In recent days, Sinema Transtopia's ticketing provider has been targeted by hackers, making it impossible to buy tickets for the Chinese film series "Unseen Histories, Unsettled Memories" (March 12-14). The hackers have made it seem that the showings are sold out, thereby blocking legitimate purchasers. Therefore, tickets will be available at the box office for anyone who couldn't buy a ticket online.
Presented by China Unofficial Archives, CiLENS and Berlin Contemporary China Network (BCCN).
The late 1980s was a period of intellectual, political and social ferment in China that still resonates today, raising questions about the country's political system, the environmental costs of its rapid industrialization, and the costs born by China's youth. This film series brings to light four of this era's film pioneers, whose works were censored in the wake of the June 4, 1989 Tiananmen crackdown—and, until now—mostly never screened. Seen today, they recover a long-forgotten phase in Chinese documentary cinema, offering critical insight into the early years of China’s reemergence as a global power.
China Unofficial Archives is a nonprofit digital archive run and funded by members of the Chinese diaspora that preserves and makes public suppressed books, publications, and films.
CiLENS is a Berlin-based curatorial platform dedicated to contemporary Sinophone and Asian cinema. Through film screenings, talks, and interdisciplinary programs, CiLENS explores moving image practices as a site of historical inquiry, social reflection, and cross-cultural dialogue.
Berlin Contemporary China Network seeks to strengthen exchange on contemporary China among Berlin-based academics.
Biao Xiang, a prominent public intellectual inside China, heads the department "Anthropology of Economic Experimentation" at the Max Planck Institute for Ethnological Research.
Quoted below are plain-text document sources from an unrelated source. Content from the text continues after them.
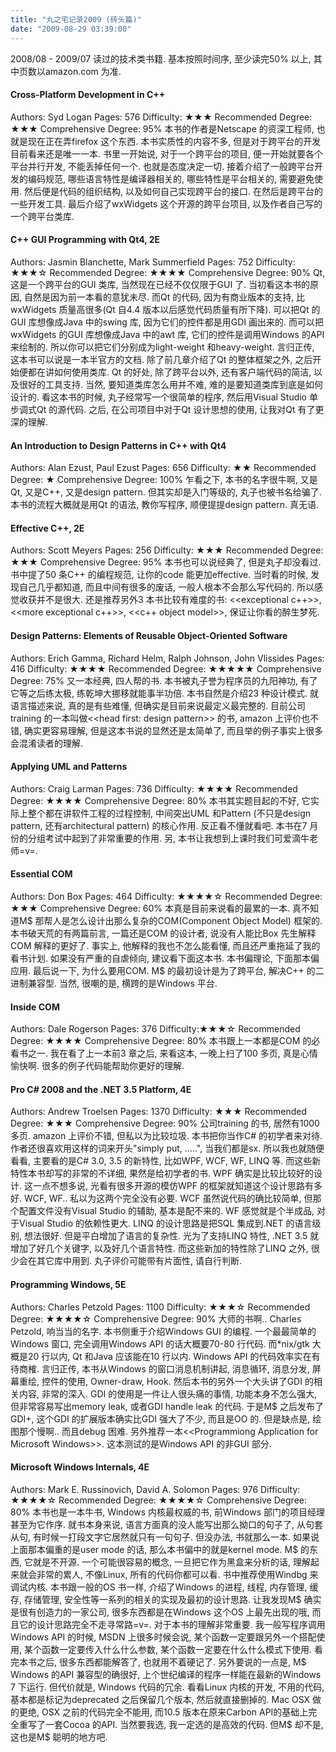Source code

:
 ```yaml
---
title: "丸之宅记录2009 (砖头篇)"
date: "2009-08-29 03:39:00"
---
```


2008/08 - 2009/07 读过的技术类书籍. 基本按照时间序, 至少读完50% 以上, 其中页数以amazon.com 为准.

#### Cross-Platform Development in C++

Authors: Syd Logan
Pages: 576
Difficulty: ★★★
Recommended Degree: ★★★
Comprehensive Degree: 95%
本书的作者是Netscape 的资深工程师, 也就是现在正在弄firefox 这个东西. 本书实质性的内容不多, 但是对于跨平台的开发目前看来还是唯一一本. 书里一开始说, 对于一个跨平台的项目, 便一开始就要各个平台并行开发, 不能丢掉任何一个. 也就是态度决定一切. 接着介绍了一般跨平台开发的编码规范, 哪些语言特性是编译器相关的, 哪些特性是平台相关的, 需要避免使用. 然后便是代码的组织结构, 以及如何自己实现跨平台的接口. 在然后是跨平台的一些开发工具. 最后介绍了wxWidgets 这个开源的跨平台项目, 以及作者自己写的一个跨平台类库.

#### C++ GUI Programming with Qt4, 2E

Authors: Jasmin Blanchette, Mark Summerfield
Pages: 752
Difficulty: ★★★☆
Recommended Degree: ★★★★
Comprehensive Degree: 90%
Qt, 这是一个跨平台的GUI 类库, 当然现在已经不仅仅限于GUI 了. 当初看这本书的原因, 自然是因为前一本看的意犹未尽. 而Qt 的代码, 因为有商业版本的支持, 比wxWidgets 质量高很多(Qt 自4.4 版本以后感觉代码质量有所下降). 可以把Qt 的GUI 库想像成Java 中的swing 库, 因为它们的控件都是用GDI 画出来的. 而可以把wxWidgets 的GUI 库想像成Java 中的awt 库, 它们的控件是调用Windows 的API 来绘制的. 所以你可以把它们分别成为light-weight 和heavy-weight. 言归正传, 这本书可以说是一本半官方的文档. 除了前几章介绍了Qt 的整体框架之外, 之后开始便都在讲如何使用类库. Qt 的好处, 除了跨平台以外, 还有客户端代码的简洁, 以及很好的工具支持. 当然, 要知道类库怎么用并不难, 难的是要知道类库到底是如何设计的. 看这本书的时候, 丸子经常写一个很简单的程序, 然后用Visual Studio 单步调式Qt 的源代码. 之后, 在公司项目中对于Qt 设计思想的使用, 让我对Qt 有了更深的理解.

#### An Introduction to Design Patterns in C++ with Qt4

Authors: Alan Ezust, Paul Ezust
Pages: 656
Difficulty: ★★
Recommended Degree: ★
Comprehensive Degree: 100%
乍看之下, 本书的名字很牛啊, 又是Qt, 又是C++, 又是design pattern. 但其实却是入门等级的, 丸子也被书名给骗了. 本书的流程大概就是用Qt 的语法, 教你写程序, 顺便提提design pattern. 真无语.

#### Effective C++, 2E

Authors: Scott Meyers
Pages: 256
Difficulty: ★★★
Recommended Degree: ★★★
Comprehensive Degree: 95%
本书也可以说经典了, 但是丸子却没看过. 书中提了50 条C++ 的编程规范, 让你的code 能更加effective. 当时看的时候, 发现自己几乎都知道, 而且中间有很多的废话, 一般人根本不会那么写代码的. 所以感觉收获并不是很大. 还是推荐另外3 本书比较有难度的书: \<\<exceptional c++\>\>, \<\<more exceptional c++\>\>, \<\<c++ object model\>\>, 保证让你看的醉生梦死.

#### Design Patterns: Elements of Reusable Object-Oriented Software

Authors: Erich Gamma, Richard Helm, Ralph Johnson, John Vlissides
Pages: 416
Difficulty: ★★★★
Recommended Degree: ★★★★★
Comprehensive Degree: 75%
又一本经典, 四人帮的书. 本书被丸子誉为程序员的九阳神功, 有了它等之后练太极, 练乾坤大挪移就能事半功倍. 本书自然是介绍23 种设计模式. 就语言描述来说, 真的是有些难懂, 但确实是目前来说最定义最完整的. 目前公司training 的一本叫做\<\<head first: design pattern\>\> 的书, amazon 上评价也不错, 确实更容易理解, 但是这本书说的显然还是太简单了, 而且举的例子事实上很多会混淆读者的理解.

#### Applying UML and Patterns

Authors: Craig Larman
Pages: 736
Difficulty: ★★★★
Recommended Degree: ★★★★
Comprehensive Degree: 80%
本书其实题目起的不好, 它实际上整个都在讲软件工程的过程控制, 中间突出UML 和Pattern (不只是design pattern, 还有architectural pattern) 的核心作用. 反正看不懂就看吧. 本书在7 月份的分组考试中起到了非常重要的作用. 另, 本书让我想到上课时我们可爱滴牛老师=v=.

#### Essential COM

Authors: Don Box
Pages: 464
Difficulty: ★★★★☆
Recommended Degree: ★★★
Comprehensive Degree: 60%
本真是目前来说看的最累的一本. 真不知道M$ 那帮人是怎么设计出那么复杂的COM(Component Object Model) 框架的. 本书破天荒的有两篇前言, 一篇还是COM 的设计者, 说没有人能比Box 先生解释COM 解释的更好了. 事实上, 他解释的我也不怎么能看懂, 而且还严重拖延了我的看书计划. 如果没有严重的自虐倾向, 建议看下面这本书. 本书偏理论, 下面那本偏应用. 最后说一下, 为什么要用COM. M$ 的最初设计是为了跨平台, 解决C++ 的二进制兼容型. 当然, 很嘲的是, 横跨的是Windows 平台.

#### Inside COM

Authors: Dale Rogerson
Pages: 376
Difficulty:★★★☆
Recommended Degree: ★★★★
Comprehensive Degree: 80%
本书跟上一本都是COM 的必看书之一. 我在看了上一本前3 章之后, 来看这本, 一晚上扫了100 多页, 真是心情愉快啊. 很多的例子代码能帮助你更好的理解.

#### Pro C# 2008 and the .NET 3.5 Platform, 4E

Authors: Andrew Troelsen
Pages: 1370
Difficulty: ★★★
Recommended Degree: ★★★
Comprehensive Degree: 90%
公司training 的书, 居然有1000 多页. amazon 上评价不错, 但私以为比较垃圾. 本书把你当作C# 的初学者来对待. 作者还很喜欢用这样的词来开头"simply put, .....", 当我们都是sx. 所以我也就随便看看, 主要看的是C# 3.0, 3.5 的新特性, 比如WPF, WCF, WF, LINQ 等. 而这些新特性本书却写的非常的不详细, 果然是给初学者的书. WPF 确实是比较比较好的设计. 这一点不想多说, 光看有很多开源的模仿WPF 的框架就知道这个设计思路有多好. WCF, WF.. 私以为这两个完全没有必要. WCF 虽然说代码的确比较简单, 但那个配置文件没有Visual Studio 的辅助, 基本是配不来的. WF 感觉就是个半成品, 对于Visual Studio 的依赖性更大. LINQ 的设计思路是把SQL 集成到.NET 的语言级别, 想法很好. 但是平白增加了语言的复杂性. 光为了支持LINQ 特性, .NET 3.5 就增加了好几个关键字, 以及好几个语言特性. 而这些新加的特性除了LINQ 之外, 很少会在其它库中用到. 丸子评价可能带有片面性, 请自行判断.

#### Programming Windows, 5E

Authors: Charles Petzold
Pages: 1100
Difficulty: ★★★☆
Recommended Degree: ★★★★☆
Comprehensive Degree: 90%
大师的书啊.. Charles Petzold, 响当当的名字. 本书侧重于介绍Windows GUI 的编程. 一个最最简单的Windows 窗口, 完全调用Windows API 的话大概要70-80 行代码. 而\*nix/gtk 大概是20 行以内, Qt 和Java 应该能在10 行以内. Windows API 的代码效率实在有待商榷. 言归正传, 本书从Windows 的窗口消息机制讲起, 消息循环, 消息分发, 屏幕重绘, 控件的使用, Owner-draw, Hook. 然后本书的另外一个大头讲了GDI 的相关内容, 非常的深入. GDI 的使用是一件让人很头痛的事情, 功能本身不怎么强大, 但非常容易写出memory leak, 或者GDI handle leak 的代码. 于是M$ 之后发布了GDI+, 这个GDI 的扩展版本确实比GDI 强大了不少, 而且是OO 的. 但是缺点是, 绘图那个慢啊.. 而且debug 困难. 另外推荐一本\<\<Programmiong Application for Microsoft Windows\>\>. 这本测试的是Windows API 的非GUI 部分.

#### Microsoft Windows Internals, 4E

Authors: Mark E. Russinovich, David A. Solomon
Pages: 976
Difficulty: ★★★★☆
Recommended Degree: ★★★★☆
Comprehensive Degree: 80%
本书也是一本牛书, Windows 内核最权威的书, 前Windows 部门的项目经理甚至为它作序. 就书本身来说, 语言方面真的没人能写出那么拗口的句子了, 从句套从句, 有时候一打段文字它居然就只有一句句子. 但没办法, 书就那么一本. 如果说上面那本偏重的是user mode 的话, 那么本书偏中的就是kernel mode. M$ 的东西, 它就是不开源. 一个可能很容易的概念, 一旦把它作为黑盒来分析的话, 理解起来就会非常的累人, 不像Linux, 所有的代码你都可以看. 书中推荐使用Windbg 来调试内核. 本书跟一般的OS 书一样, 介绍了Windows 的进程, 线程, 内存管理, 缓存, 存储管理, 安全性等一系列的相关的实现及最初的设计思路. 让我发现M$ 确实是很有创造力的一家公司, 很多东西都是在Windows 这个OS 上最先出现的哦, 而且它的设计思路完全不走寻常路=v=. 对于本书的理解非常重要. 我一般写程序调用Windows API 的时候, MSDN 上很多时候会说, 某个函数一定要跟另外一个搭配使用, 某个函数一定要传入什么什么参数, 某个函数一定要在什么什么模式下使用. 看完本书之后, 很多东西都能解答了, 也就用不着硬记了. 另外要说的一点是, M$ Windows 的API 兼容型的确很好, 上个世纪编译的程序一样能在最新的Windows 7 下运行. 但代价就是, Windows 代码的冗余. 看看Linux 内核的开发, 不用的代码, 基本都是标记为deprecated 之后保留几个版本, 然后就直接删掉的. Mac OSX 做的更绝, OSX 之前的代码完全不能用, 而10.5 版本在原来Carbon API的基础上完全重写了一套Cocoa 的API. 当然要我选, 我一定选的是高效的代码. 但M$ 却不是, 这也是M$ 聪明的地方吧.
Echo Xuedan Tang, a film curator and cultural worker who founded the Indie Chinese Cinema Week (ICCW) and heads CiLENS.
Ian Johnson, a journalist, author, and researcher involved with the China Unofficial Archives.
Merle Groneweg, a writer and cultural worker, coordinates the Berlin Contemporary China Network.
Sam C. Mac, former film critic now based at Harvard University who focuses on early independent Chinese film.
Siqi Tu is a Chinese sociologist at the Max Planck Institute for Social Anthropology, focusing on social inequality, work, and everyday governance in contemporary China.
Yi Zhu, a Berlin-based researcher at the Institute for Chinese Studies, Heidelberg University, who also co-edits the EchoWall Project.